An exact reproduction of the records is required. Images must be left out.
*** Begin section ***
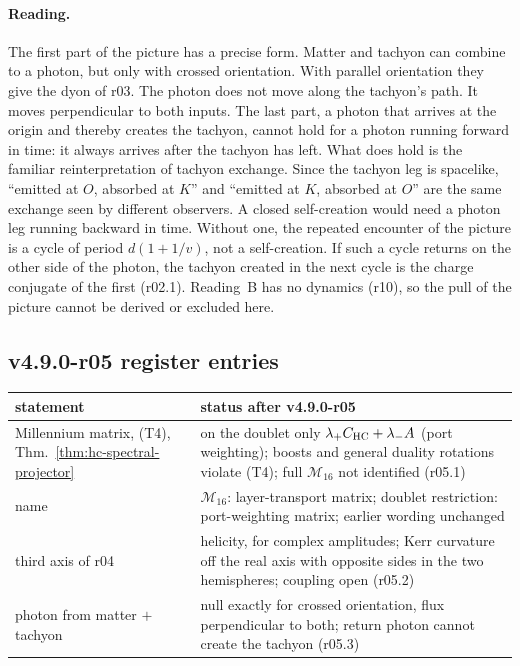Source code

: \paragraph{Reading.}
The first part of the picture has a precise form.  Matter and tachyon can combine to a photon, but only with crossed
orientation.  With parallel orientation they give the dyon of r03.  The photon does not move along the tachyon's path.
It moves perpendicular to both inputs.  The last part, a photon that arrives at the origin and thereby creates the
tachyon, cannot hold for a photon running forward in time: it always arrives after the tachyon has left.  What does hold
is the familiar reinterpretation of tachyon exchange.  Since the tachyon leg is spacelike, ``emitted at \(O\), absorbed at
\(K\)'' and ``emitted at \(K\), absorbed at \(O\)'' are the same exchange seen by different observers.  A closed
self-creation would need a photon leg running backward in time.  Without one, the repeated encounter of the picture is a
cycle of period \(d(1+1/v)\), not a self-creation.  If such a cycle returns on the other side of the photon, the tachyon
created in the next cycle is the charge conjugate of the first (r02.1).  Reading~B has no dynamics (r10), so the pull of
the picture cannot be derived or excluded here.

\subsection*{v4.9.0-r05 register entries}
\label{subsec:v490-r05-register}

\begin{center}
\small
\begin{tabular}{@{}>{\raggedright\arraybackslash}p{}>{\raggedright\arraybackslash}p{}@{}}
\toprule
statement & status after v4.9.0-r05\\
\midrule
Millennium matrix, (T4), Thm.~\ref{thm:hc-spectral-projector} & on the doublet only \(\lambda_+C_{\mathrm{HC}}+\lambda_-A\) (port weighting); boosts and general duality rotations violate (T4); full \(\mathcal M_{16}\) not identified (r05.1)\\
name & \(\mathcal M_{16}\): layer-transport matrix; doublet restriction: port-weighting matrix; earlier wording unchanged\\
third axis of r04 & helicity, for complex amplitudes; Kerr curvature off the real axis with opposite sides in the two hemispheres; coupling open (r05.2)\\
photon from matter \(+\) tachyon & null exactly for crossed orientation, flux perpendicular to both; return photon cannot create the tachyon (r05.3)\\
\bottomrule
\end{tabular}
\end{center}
*** End section ***
REPLY
Source code

: \paragraph{Reading.}
The first part of the picture has a precise form.  Matter and tachyon can combine to a photon, but only with crossed
orientation.  With parallel orientation they give the dyon of r03.  The photon does not move along the tachyon's path.
It moves perpendicular to both inputs.  The last part, a photon that arrives at the origin and thereby creates the
tachyon, cannot hold for a photon running forward in time: it always arrives after the tachyon has left.  What does hold
is the familiar reinterpretation of tachyon exchange.  Since the tachyon leg is spacelike, ``emitted at \(O\), absorbed at
\(K\)'' and ``emitted at \(K\), absorbed at \(O\)'' are the same exchange seen by different observers.  A closed
self-creation would need a photon leg running backward in time.  Without one, the repeated encounter of the picture is a
cycle of period \(d(1+1/v)\), not a self-creation.  If such a cycle returns on the other side of the photon, the tachyon
created in the next cycle is the charge conjugate of the first (r02.1).  Reading~B has no dynamics (r10), so the pull of
the picture cannot be derived or excluded here.

\subsection*{v4.9.0-r05 register entries}
\label{subsec:v490-r05-register}

\begin{center}
\small
\begin{tabular}{@{}>{\raggedright\arraybackslash}p{}>{\raggedright\arraybackslash}p{}@{}}
\toprule
statement & status after v4.9.0-r05\\
\midrule
Millennium matrix, (T4), Thm.~\ref{thm:hc-spectral-projector} & on the doublet only \(\lambda_+C_{\mathrm{HC}}+\lambda_-A\) (port weighting); boosts and general duality rotations violate (T4); full \(\mathcal M_{16}\) not identified (r05.1)\\
name & \(\mathcal M_{16}\): layer-transport matrix; doublet restriction: port-weighting matrix; earlier wording unchanged\\
third axis of r04 & helicity, for complex amplitudes; Kerr curvature off the real axis with opposite sides in the two hemispheres; coupling open (r05.2)\\
photon from matter \(+\) tachyon & null exactly for crossed orientation, flux perpendicular to both; return photon cannot create the tachyon (r05.3)\\
\bottomrule
\end{tabular}
\end{center}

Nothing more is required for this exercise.